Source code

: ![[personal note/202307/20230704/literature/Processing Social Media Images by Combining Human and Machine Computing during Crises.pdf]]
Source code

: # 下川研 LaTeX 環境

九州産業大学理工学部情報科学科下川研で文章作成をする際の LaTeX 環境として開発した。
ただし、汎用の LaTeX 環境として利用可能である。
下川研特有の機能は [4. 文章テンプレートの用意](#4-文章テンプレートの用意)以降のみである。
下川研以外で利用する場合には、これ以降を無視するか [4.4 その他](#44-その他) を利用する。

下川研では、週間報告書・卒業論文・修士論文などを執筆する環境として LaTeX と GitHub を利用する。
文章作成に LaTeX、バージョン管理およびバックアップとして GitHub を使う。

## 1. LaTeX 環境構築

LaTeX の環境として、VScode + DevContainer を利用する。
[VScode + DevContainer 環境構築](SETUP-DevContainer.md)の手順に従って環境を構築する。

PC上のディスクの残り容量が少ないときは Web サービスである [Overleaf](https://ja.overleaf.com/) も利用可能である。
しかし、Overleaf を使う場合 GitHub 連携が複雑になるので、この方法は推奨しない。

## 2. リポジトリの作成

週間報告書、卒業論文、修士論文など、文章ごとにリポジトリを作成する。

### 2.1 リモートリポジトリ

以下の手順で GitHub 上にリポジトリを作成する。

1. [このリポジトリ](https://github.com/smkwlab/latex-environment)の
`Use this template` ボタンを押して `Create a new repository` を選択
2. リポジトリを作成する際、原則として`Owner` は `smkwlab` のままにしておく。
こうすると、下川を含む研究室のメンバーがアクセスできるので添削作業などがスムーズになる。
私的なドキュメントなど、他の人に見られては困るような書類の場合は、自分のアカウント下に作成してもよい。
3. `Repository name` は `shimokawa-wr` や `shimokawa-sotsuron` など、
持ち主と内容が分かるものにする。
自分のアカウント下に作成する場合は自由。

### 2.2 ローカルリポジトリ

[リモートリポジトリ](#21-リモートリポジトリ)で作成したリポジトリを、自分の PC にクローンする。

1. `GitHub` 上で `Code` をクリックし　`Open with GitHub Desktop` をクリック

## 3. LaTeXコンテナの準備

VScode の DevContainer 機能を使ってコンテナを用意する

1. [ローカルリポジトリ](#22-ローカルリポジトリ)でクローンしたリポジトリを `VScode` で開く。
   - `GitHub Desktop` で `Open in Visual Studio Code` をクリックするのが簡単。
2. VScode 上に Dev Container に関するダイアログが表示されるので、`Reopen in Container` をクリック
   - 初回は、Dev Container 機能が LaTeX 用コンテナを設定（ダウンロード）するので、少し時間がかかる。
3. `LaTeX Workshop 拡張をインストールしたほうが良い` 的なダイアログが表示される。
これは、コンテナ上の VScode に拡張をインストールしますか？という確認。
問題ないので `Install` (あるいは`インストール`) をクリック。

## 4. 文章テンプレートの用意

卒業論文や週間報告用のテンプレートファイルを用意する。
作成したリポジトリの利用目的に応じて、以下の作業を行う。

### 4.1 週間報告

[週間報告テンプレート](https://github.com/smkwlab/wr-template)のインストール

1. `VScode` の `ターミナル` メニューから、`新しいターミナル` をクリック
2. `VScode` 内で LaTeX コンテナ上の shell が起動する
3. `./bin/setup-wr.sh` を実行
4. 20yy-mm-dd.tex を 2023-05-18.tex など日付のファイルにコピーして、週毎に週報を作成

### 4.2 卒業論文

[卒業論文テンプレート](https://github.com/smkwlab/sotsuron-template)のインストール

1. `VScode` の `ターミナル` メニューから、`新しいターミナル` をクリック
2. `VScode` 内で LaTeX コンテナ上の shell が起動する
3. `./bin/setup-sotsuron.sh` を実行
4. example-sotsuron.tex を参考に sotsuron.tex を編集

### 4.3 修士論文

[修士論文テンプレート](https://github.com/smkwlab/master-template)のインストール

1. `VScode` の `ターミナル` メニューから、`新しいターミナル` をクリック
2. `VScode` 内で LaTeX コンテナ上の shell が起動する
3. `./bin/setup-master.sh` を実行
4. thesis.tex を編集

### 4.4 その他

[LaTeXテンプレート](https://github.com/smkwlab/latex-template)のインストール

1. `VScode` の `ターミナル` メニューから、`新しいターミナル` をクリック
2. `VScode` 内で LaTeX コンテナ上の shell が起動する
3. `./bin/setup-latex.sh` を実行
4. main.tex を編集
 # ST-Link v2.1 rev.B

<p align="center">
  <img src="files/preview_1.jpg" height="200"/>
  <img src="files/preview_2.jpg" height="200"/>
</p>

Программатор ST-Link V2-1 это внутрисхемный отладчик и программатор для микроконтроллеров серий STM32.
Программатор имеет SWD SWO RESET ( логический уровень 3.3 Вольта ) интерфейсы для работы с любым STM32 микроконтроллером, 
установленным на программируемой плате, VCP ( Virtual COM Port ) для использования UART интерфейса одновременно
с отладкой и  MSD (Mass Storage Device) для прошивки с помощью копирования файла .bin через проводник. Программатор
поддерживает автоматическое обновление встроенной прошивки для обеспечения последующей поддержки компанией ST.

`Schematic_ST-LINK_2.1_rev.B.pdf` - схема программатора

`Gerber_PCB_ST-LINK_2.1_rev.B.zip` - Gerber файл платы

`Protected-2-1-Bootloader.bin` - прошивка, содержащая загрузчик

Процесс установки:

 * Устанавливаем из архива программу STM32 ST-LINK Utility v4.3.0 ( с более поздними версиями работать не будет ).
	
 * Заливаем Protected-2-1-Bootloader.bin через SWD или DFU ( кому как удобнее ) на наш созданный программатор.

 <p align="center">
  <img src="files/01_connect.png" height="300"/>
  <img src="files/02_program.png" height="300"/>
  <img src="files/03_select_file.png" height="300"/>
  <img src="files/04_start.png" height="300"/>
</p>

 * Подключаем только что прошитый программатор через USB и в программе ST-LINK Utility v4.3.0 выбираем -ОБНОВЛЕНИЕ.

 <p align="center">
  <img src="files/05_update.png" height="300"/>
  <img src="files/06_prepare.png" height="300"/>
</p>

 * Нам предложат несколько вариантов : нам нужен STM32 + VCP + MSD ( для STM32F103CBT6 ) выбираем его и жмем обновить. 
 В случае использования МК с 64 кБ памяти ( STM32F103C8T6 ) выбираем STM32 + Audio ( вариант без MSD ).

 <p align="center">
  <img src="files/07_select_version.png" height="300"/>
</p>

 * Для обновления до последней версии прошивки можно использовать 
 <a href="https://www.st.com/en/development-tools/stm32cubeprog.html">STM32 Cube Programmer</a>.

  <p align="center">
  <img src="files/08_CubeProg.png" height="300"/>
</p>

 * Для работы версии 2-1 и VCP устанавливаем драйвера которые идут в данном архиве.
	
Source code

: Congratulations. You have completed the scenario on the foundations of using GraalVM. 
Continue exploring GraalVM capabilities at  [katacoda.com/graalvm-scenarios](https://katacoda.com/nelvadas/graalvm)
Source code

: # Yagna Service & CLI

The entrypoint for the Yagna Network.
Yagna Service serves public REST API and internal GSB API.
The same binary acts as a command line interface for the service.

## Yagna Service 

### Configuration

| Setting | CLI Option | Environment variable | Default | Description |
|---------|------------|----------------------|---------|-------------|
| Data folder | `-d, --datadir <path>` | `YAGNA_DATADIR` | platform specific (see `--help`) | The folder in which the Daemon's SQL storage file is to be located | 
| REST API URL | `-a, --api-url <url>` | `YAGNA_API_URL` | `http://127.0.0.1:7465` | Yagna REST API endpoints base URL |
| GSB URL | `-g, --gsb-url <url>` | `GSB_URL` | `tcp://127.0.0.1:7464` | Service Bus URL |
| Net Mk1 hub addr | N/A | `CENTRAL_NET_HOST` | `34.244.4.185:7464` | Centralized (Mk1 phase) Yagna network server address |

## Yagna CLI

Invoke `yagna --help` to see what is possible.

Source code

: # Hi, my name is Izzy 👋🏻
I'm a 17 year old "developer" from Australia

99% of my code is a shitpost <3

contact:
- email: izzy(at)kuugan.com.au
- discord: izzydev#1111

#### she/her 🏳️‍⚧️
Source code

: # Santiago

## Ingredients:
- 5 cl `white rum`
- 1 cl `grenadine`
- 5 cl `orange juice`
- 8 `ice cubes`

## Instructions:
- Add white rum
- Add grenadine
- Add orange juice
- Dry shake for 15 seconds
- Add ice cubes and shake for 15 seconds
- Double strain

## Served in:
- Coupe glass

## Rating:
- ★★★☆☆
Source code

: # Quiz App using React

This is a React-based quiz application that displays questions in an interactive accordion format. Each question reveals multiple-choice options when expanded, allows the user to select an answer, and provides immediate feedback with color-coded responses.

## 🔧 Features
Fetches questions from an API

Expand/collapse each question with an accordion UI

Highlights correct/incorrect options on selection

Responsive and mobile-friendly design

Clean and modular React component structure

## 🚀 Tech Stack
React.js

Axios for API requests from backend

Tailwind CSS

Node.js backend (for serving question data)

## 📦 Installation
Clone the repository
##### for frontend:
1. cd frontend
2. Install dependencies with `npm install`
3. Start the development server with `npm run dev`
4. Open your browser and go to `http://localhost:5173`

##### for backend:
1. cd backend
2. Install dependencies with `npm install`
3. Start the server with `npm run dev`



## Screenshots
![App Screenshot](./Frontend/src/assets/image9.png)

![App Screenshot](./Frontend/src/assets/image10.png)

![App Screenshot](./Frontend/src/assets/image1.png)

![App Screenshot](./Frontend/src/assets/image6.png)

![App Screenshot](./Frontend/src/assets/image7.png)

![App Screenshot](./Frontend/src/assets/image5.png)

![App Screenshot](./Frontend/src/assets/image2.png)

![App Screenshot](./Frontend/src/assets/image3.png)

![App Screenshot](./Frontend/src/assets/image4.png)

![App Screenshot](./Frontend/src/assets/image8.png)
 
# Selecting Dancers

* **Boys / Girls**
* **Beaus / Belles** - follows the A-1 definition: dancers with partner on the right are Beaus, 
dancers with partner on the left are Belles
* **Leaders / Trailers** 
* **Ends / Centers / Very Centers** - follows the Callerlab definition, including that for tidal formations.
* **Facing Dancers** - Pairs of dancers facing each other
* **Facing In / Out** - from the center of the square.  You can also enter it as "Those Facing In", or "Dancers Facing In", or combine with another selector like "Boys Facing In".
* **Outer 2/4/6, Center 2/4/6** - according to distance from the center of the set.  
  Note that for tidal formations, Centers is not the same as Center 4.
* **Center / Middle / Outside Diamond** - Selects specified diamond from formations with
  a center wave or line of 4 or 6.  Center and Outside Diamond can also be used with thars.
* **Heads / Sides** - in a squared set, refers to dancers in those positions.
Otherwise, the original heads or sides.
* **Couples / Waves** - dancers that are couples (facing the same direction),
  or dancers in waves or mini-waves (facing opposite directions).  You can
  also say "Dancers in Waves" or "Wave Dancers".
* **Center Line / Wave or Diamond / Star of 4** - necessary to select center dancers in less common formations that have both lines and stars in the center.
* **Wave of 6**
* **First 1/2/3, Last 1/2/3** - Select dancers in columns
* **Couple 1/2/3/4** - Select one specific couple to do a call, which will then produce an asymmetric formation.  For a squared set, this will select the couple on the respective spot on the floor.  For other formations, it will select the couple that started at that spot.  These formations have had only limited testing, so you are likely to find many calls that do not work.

DESCRIPTION OF THE TASK:
Taking the lines above, repeat exactly those from the line that contains "В случае использования" through the line that contains "Default | Description |", and both of those lines as well. Include nothing else.

RESPONSE:
 В случае использования МК с 64 кБ памяти ( STM32F103C8T6 ) выбираем STM32 + Audio ( вариант без MSD ).

 <p align="center">
  <img src="files/07_select_version.png" height="300"/>
</p>

 * Для обновления до последней версии прошивки можно использовать 
 <a href="https://www.st.com/en/development-tools/stm32cubeprog.html">STM32 Cube Programmer</a>.

  <p align="center">
  <img src="files/08_CubeProg.png" height="300"/>
</p>

 * Для работы версии 2-1 и VCP устанавливаем драйвера которые идут в данном архиве.
	
Source code

: Congratulations. You have completed the scenario on the foundations of using GraalVM. 
Continue exploring GraalVM capabilities at  [katacoda.com/graalvm-scenarios](https://katacoda.com/nelvadas/graalvm)
Source code

: # Yagna Service & CLI

The entrypoint for the Yagna Network.
Yagna Service serves public REST API and internal GSB API.
The same binary acts as a command line interface for the service.

## Yagna Service 

### Configuration

| Setting | CLI Option | Environment variable | Default | Description |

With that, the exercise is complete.